GOAL OF THE EXERCISE
Return every line below in which "fetchBooks" appears.

PROVIDED ENTRIES
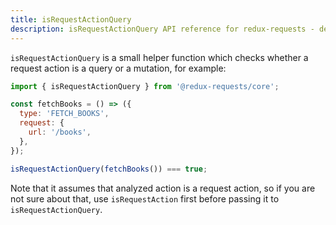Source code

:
 ```yaml
---
title: isRequestActionQuery
description: isRequestActionQuery API reference for redux-requests - declarative AJAX requests and automatic network state management for single-page applications
---
```


`isRequestActionQuery` is a small helper function which checks whether a request action
is a query or a mutation, for example:

```js
import { isRequestActionQuery } from '@redux-requests/core';

const fetchBooks = () => ({
  type: 'FETCH_BOOKS',
  request: {
    url: '/books',
  },
});

isRequestActionQuery(fetchBooks()) === true;
```

Note that it assumes that analyzed action is a request action, so if you are not sure
about that, use `isRequestAction` first before passing it to `isRequestActionQuery`.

SOLUTION FOR THIS PROBLEM
const fetchBooks = () => ({
isRequestActionQuery(fetchBooks()) === true;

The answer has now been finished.